De todos modos me sentí un poco ridículo. Todo el mundo estaba en lo suyo, y yo allí, casi solo, mirando volar los mocos.

La sala estaba casi vacía. Todos los afiliados al club debían estar cogiendo en las habitaciones del segundo piso. Todos, menos yo…

Y Rosalía… confié.

El aroma de uno que otro cigarrillo por allí, alcohol y conversaciones discretas fueron el aliciente para que me arrullara y me quedara dormido, tras decidir que no tenía caso que me pasara el resto de la noche buscando a Rosalía de cuarto por cuarto. Yo confiaba en ella, y así tenía que quedar todo, como una mentira más de Paula y miedos infundados que me habían querido agarrar desprevenido.

Me despertaron los murmullos, al amanecer. Me incorporé y vi que había personas en la barra. Todo el mundo llevaba puestos sus antifaces, aunque la ropa ya la traían menos pulcra que antes,

Me fijé en la hora y descubrí que ya eran las 8:45 de la mañana. Pfff. Qué boca tan seca, la mía.

¿Dónde estaba Rosalía? Husmeé en su teléfono y tenía la misma última conexión de la «1:05 am»

Bostecé y vi a Sebastian y a la brasileña conversando en la parte opuesta de donde yo estaba recostado. Al menos alguien se la había pasado bien esa noche. Mi querido hacker merecía ser feliz, lejos de las garras de Jessica.

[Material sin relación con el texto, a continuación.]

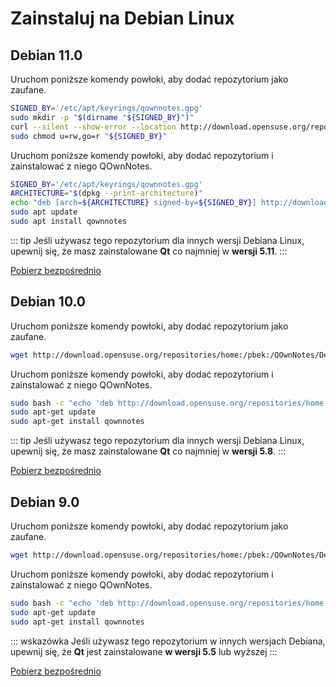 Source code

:# Zainstaluj na Debian Linux

## Debian 11.0

Uruchom poniższe komendy powłoki, aby dodać repozytorium jako zaufane.

```bash
SIGNED_BY='/etc/apt/keyrings/qownnotes.gpg'
sudo mkdir -p "$(dirname "${SIGNED_BY}")"
curl --silent --show-error --location http://download.opensuse.org/repositories/home:/pbek:/QOwnNotes/Debian_11/Release.key | gpg --dearmor | sudo tee "${SIGNED_BY}" > /dev/null
sudo chmod u=rw,go=r "${SIGNED_BY}"
```

Uruchom poniższe komendy powłoki, aby dodać repozytorium i zainstalować z niego QOwnNotes.

```bash
SIGNED_BY='/etc/apt/keyrings/qownnotes.gpg'
ARCHITECTURE="$(dpkg --print-architecture)"
echo "deb [arch=${ARCHITECTURE} signed-by=${SIGNED_BY}] http://download.opensuse.org/repositories/home:/pbek:/QOwnNotes/Debian_11/ /" | sudo tee /etc/apt/sources.list.d/qownnotes.list > /dev/null
sudo apt update
sudo apt install qownnotes
```

::: tip
Jeśli używasz tego repozytorium dla innych wersji Debiana Linux, upewnij się, że masz zainstalowane **Qt** co najmniej w **wersji 5.11**.
:::

[Pobierz bezpośrednio](https://download.opensuse.org/repositories/home:/pbek:/QOwnNotes/Debian_11)

## Debian 10.0

Uruchom poniższe komendy powłoki, aby dodać repozytorium jako zaufane.

```bash
wget http://download.opensuse.org/repositories/home:/pbek:/QOwnNotes/Debian_10/Release.key -O - | sudo apt-key add -
```

Uruchom poniższe komendy powłoki, aby dodać repozytorium i zainstalować z niego QOwnNotes.

```bash
sudo bash -c "echo 'deb http://download.opensuse.org/repositories/home:/pbek:/QOwnNotes/Debian_10/ /' >> /etc/apt/sources.list.d/qownnotes.list"
sudo apt-get update
sudo apt-get install qownnotes
```

::: tip
Jeśli używasz tego repozytorium dla innych wersji Debiana Linux, upewnij się, że masz zainstalowane **Qt** co najmniej w **wersji 5.8**.
:::

[Pobierz bezpośrednio](https://download.opensuse.org/repositories/home:/pbek:/QOwnNotes/Debian_10)

## Debian 9.0

Uruchom poniższe komendy powłoki, aby dodać repozytorium jako zaufane.

```bash
wget http://download.opensuse.org/repositories/home:/pbek:/QOwnNotes/Debian_9.0/Release.key -O - | sudo apt-key add -
```

Uruchom poniższe komendy powłoki, aby dodać repozytorium i zainstalować z niego QOwnNotes.

```bash
sudo bash -c "echo 'deb http://download.opensuse.org/repositories/home:/pbek:/QOwnNotes/Debian_9.0/ /' >> /etc/apt/sources.list.d/qownnotes.list"
sudo apt-get update
sudo apt-get install qownnotes
```

::: wskazówka Jeśli używasz tego repozytorium w innych wersjach Debiana, upewnij się, że **Qt** jest zainstalowane **w wersji 5.5** lub wyższej
:::

[Pobierz bezpośrednio](https://download.opensuse.org/repositories/home:/pbek:/QOwnNotes/Debian_9.0)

Bostecé y a los minutos Sebastian me saludó con la mirada al advertirme despierto. Hizo alarde de querer acercarse a mí para saludarme, pero le dije con una mueca que no hacía falta. Preferí que continuara conversando con la brasileña a que viniera a preguntarme cómo me había ido con Paula, y cómo me sentía respecto a Ross y Samír, y hasta de Lorna y Gustavo.

Me levanté y fui a la barra por un café. Por fortuna lo había. Otra cosa que me alegraba es que ya no me dolía la cabeza, pero aún sentía mi polla un poco erecta, ¿era posible?

Al poco rato aparecieron Paula y Jessica, con sus mismos atuendos de la noche anterior, aunque ahora con sus cabellos sujetos en una cola de caballo. El glamour no podía durarles toda la noche, estaba claro.

Llegaron a la sala, entrelazadas del brazo. Paula le susurraba cosas que Jessica, por su gesto de sorpresa, no podía creer. Me supuse que le estaba contando lo que habíamos hecho en la habitación, y me pregunté qué tan sincera iba a ser al narrarle todos los hechos.

Cuando ese par de arpías me miraron desde lejos, se sonrieron, luego se sentaron junto a la brasileña y Sebastian. Jessica pareció un poco molesta de que su marido hubiera pasado de ella, así que se limitó a continuar susurrándose con María Paula Miranda.

Bostecé e hice por llamar otra vez a Rosalía.

Mala suerte. El teléfono seguía apagado.

A las 9:20 a.m. la desesperación se apoderó de mí produciendo que me doliera la panza. Eran contracciones de preocupación. Colitis, había dicho alguna vez el médico, por ser tan preocupón . Llamé a Susana, la cuidadora de mi Fenandito, y le informé que nos esperara un rato más. Aproveché para preguntarle sobre mi hijo y me dijo que estaba muy bien, que apenas si había dado lata durante la noche y que había tomado las mamilas sin echar en falta la leche de pecho de su madre.

Y como las sorpresas nunca llegan solas, Susana me informó que Rosalía le acababa de llamar para decirle lo mismo que yo, que llegaríamos en un rato más.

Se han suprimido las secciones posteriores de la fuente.